▸ Exercise data
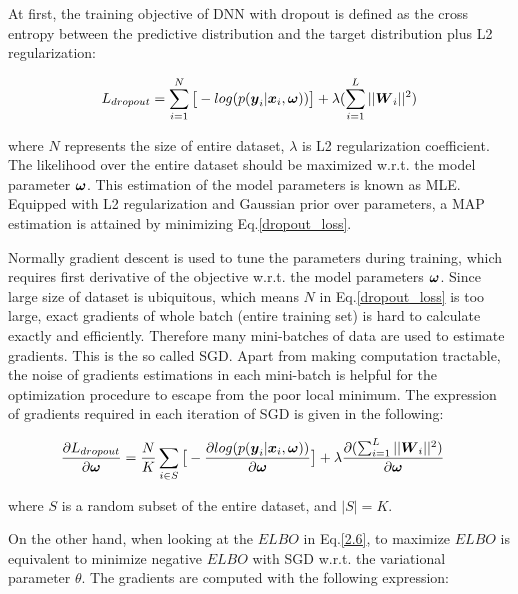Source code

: At first, the training objective of DNN with dropout is defined as the cross entropy between the predictive distribution and the target distribution plus L2 regularization:

\begin{equation}
\begin{aligned} \label{dropout_loss}
L_{dropout}   = \sum_{i=1}^{N}\big[-log(p(\boldsymbol y_{i}| \boldsymbol x_{i}, \boldsymbol \omega))\big] + \lambda(\sum_{i=1}^{L} ||\boldsymbol W_{i}||^{2})
\end{aligned}
\end{equation}

where $N$ represents the size of entire dataset, $\lambda$ is L2 regularization coefficient. The likelihood over the entire dataset should be maximized w.r.t. the model parameter $\boldsymbol \omega$. This estimation of the model parameters is known as \gls{MLE}. Equipped with L2 regularization and Gaussian prior over parameters, a MAP estimation is attained by minimizing Eq.\ref{dropout_loss}. 

Normally gradient descent is used to tune the parameters during training, which requires first derivative of the objective w.r.t. the model parameters $\boldsymbol \omega$. Since large size of dataset is ubiquitous, which means $N$ in Eq.\ref{dropout_loss} is too large, exact gradients of whole batch (entire training set) is hard to calculate exactly and efficiently. Therefore many mini-batches of data are used to estimate gradients. This is the so called \gls{SGD}. Apart from making computation tractable, the noise of gradients estimations in each mini-batch is helpful for the optimization procedure to escape from the poor local minimum. The expression of gradients required in each iteration of \gls{SGD} is given in the following:


\begin{equation}
\begin{aligned} \label{dropout_grad}
\frac{\partial L_{dropout}}{\partial \boldsymbol \omega} &=\frac{N}{K}\sum_{i \in S}\big[-\frac{\partial log(p(\boldsymbol y_{i}| \boldsymbol x_{i}, \boldsymbol \omega))}{\partial \boldsymbol \omega}\big] + \lambda\frac{\partial (\sum_{i=1}^{L} ||\boldsymbol W_{i}||^{2})}{\partial \boldsymbol \omega}
\end{aligned}
\end{equation}

where $S$ is a random subset of the entire dataset, and $|S| = K$.

On the other hand, when looking at the $ELBO$ in Eq.\ref{2.6}, to maximize $ELBO$ is equivalent to minimize negative $ELBO$ with \gls{SGD} w.r.t. the variational parameter $\theta$. The gradients are computed with the following expression:

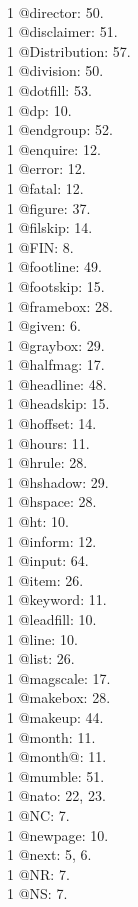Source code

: \\1 @director: 50.
\\1 @disclaimer: 51.
\\1 @Distribution: 57.
\\1 @division: 50.
\\1 @dotfill: 53.
\\1 @dp: 10.
\\1 @endgroup: 52.
\\1 @enquire: 12.
\\1 @error: 12.
\\1 @fatal: 12.
\\1 @figure: 37.
\\1 @filskip: 14.
\\1 @FIN: 8.
\\1 @footline: 49.
\\1 @footskip: 15.
\\1 @framebox: 28.
\\1 @given: 6.
\\1 @graybox: 29.
\\1 @halfmag: 17.
\\1 @headline: 48.
\\1 @headskip: 15.
\\1 @hoffset: 14.
\\1 @hours: 11.
\\1 @hrule: 28.
\\1 @hshadow: 29.
\\1 @hspace: 28.
\\1 @ht: 10.
\\1 @inform: 12.
\\1 @input: 64.
\\1 @item: 26.
\\1 @keyword: 11.
\\1 @leadfill: 10.
\\1 @line: 10.
\\1 @list: 26.
\\1 @magscale: 17.
\\1 @makebox: 28.
\\1 @makeup: 44.
\\1 @month: 11.
\\1 @month@: 11.
\\1 @mumble: 51.
\\1 @nato: 22, 23.
\\1 @NC: 7.
\\1 @newpage: 10.
\\1 @next: 5, 6.
\\1 @NR: 7.
\\1 @NS: 7.
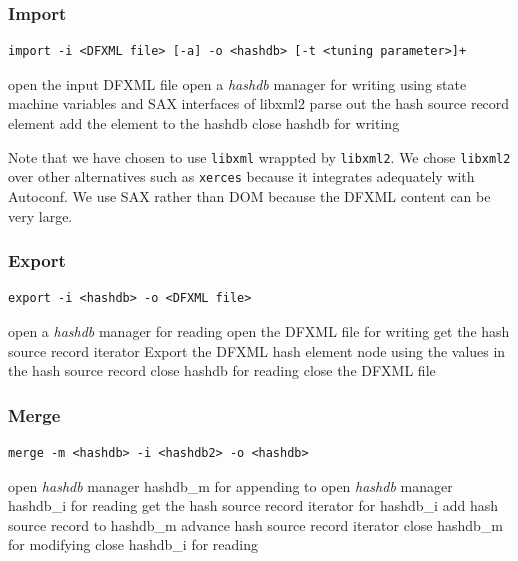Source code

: \documentclass[12pt,twoside]{article}
\newcommand{\hdb}{\emph{hashdb}\xspace}
\begin{document}
\subsubsection{Import}
\begin{small}
\begin{verbatim}
import -i <DFXML file> [-a] -o <hashdb> [-t <tuning parameter>]+
\end{verbatim}
\end{small}
\begin{algorithmic}
\STATE open the input DFXML file
\STATE open a \hdb manager for writing
\STATE using state machine variables and SAX interfaces of libxml2
  \STATE parse out the hash source record element
  \STATE add the element to the hashdb
\ENDFOR
\STATE close hashdb for writing
\end{algorithmic}

Note that we have chosen to use \texttt{libxml} wrappted by \texttt{libxml2}.
We chose \texttt{libxml2} over other alternatives such as \texttt{xerces}
because it integrates adequately with Autoconf.
We use SAX rather than DOM because the DFXML content can be very large.

\subsubsection{Export}
\begin{small}
\begin{verbatim}
export -i <hashdb> -o <DFXML file>
\end{verbatim}
\end{small}
\begin{algorithmic}
\STATE open a \hdb manager for reading
\STATE open the DFXML file for writing
\STATE get the hash source record iterator
  \STATE Export the DFXML hash element node using the values in the hash source record
\ENDFOR
\STATE close hashdb for reading
\STATE close the DFXML file
\end{algorithmic}

\subsubsection{Merge}
\begin{small}
\begin{verbatim}
merge -m <hashdb> -i <hashdb2> -o <hashdb>
\end{verbatim}
\end{small}
\begin{algorithmic}
\STATE open \hdb manager hashdb\_m for appending to
\STATE open \hdb manager hashdb\_i for reading
\STATE get the hash source record iterator for hashdb\_i
  \STATE add hash source record to hashdb\_m
  \STATE advance hash source record iterator
\ENDWHILE
\STATE close hashdb\_m for modifying
\STATE close hashdb\_i for reading
\end{algorithmic}
\end{document}
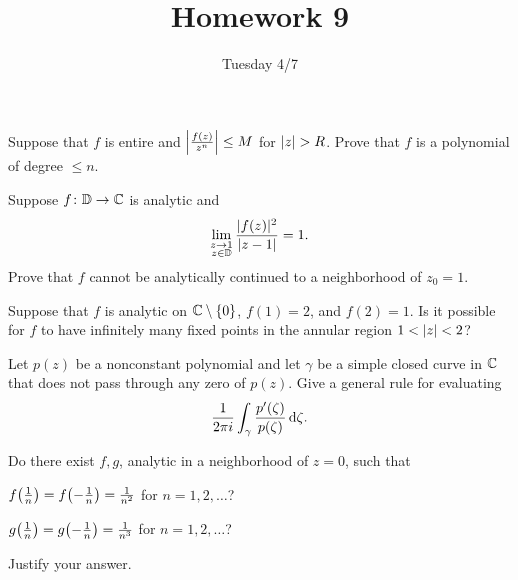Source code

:\documentclass{../math135}
\title{Homework 9}
\author{}
\date{Tuesday 4/7}
\begin{document}
\begin{exercise}
	Suppose that \(f\) is entire and \(\abs* {\frac {f(z)} {z^n}} \le
  M\) for \(\abs z > R\).  Prove that \(f\) is a polynomial of degree
  \(\leq n\).

  \begin{solution}

  \end{solution}
\end{exercise}

\begin{exercise}
	Suppose \(f \colon \DD \to \CC\) is analytic and
  \[
		\lim_{\substack{z \to 1 \\ z \in \DD}}
    \frac{\abs{f(z)}^2}{\abs{z-1}} = 1.
  \]
	Prove that \(f\) cannot be analytically continued to a neighborhood
  of \(z_0 = 1\).

  \begin{solution}

  \end{solution}
\end{exercise}

\begin{exercise}
    Suppose that \(f\) is analytic on
  \(\CC \setminus \set 0\), \(f(1) = 2\), and \(f(2) = 1\).  Is it
  possible for \(f\) to have infinitely many fixed points in the
  annular region \(1 < \abs z < 2\)?

  \begin{solution}

  \end{solution}
\end{exercise}

\begin{exercise}
	Let \(p(z)\) be a nonconstant polynomial and let \(\gamma\) be a
  simple closed curve in \(\CC\) that does not pass through any zero
  of \(p(z)\).  Give a general rule for evaluating
  \[
		\frac{1}{2 \pi i} \int_\gamma
    \frac{p'(\zeta)}{p(\zeta)} \dif \zeta.
  \]

  \begin{solution}

  \end{solution}
\end{exercise}

\begin{exercise}
	Do there exist \(f, g\), analytic in a neighborhood of \(z = 0\),
  such that
  \begin{problems}
  \item \(f \prn*{\frac 1 n} = f \prn*{-\frac 1 n} = \frac{1}{n^2}\)
    for \(n = 1, 2, \dots\)?
  \item \(g \prn*{\frac 1 n} = g \prn*{-\frac 1 n} = \frac{1}{n^3}\)
    for \(n = 1, 2, \dots\)?
  \end{problems}
	Justify your answer.

  \begin{solution}

  \end{solution}
\end{exercise}
\end{document}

▸ What to work on
From the material above, gather all lines that include the string "size" and copy them.

▸ Reply
where $N$ represents the size of entire dataset, $\lambda$ is L2 regularization coefficient. The likelihood over the entire dataset should be maximized w.r.t. the model parameter $\boldsymbol \omega$. This estimation of the model parameters is known as \gls{MLE}. Equipped with L2 regularization and Gaussian prior over parameters, a MAP estimation is attained by minimizing Eq.\ref{dropout_loss}. 
Normally gradient descent is used to tune the parameters during training, which requires first derivative of the objective w.r.t. the model parameters $\boldsymbol \omega$. Since large size of dataset is ubiquitous, which means $N$ in Eq.\ref{dropout_loss} is too large, exact gradients of whole batch (entire training set) is hard to calculate exactly and efficiently. Therefore many mini-batches of data are used to estimate gradients. This is the so called \gls{SGD}. Apart from making computation tractable, the noise of gradients estimations in each mini-batch is helpful for the optimization procedure to escape from the poor local minimum. The expression of gradients required in each iteration of \gls{SGD} is given in the following:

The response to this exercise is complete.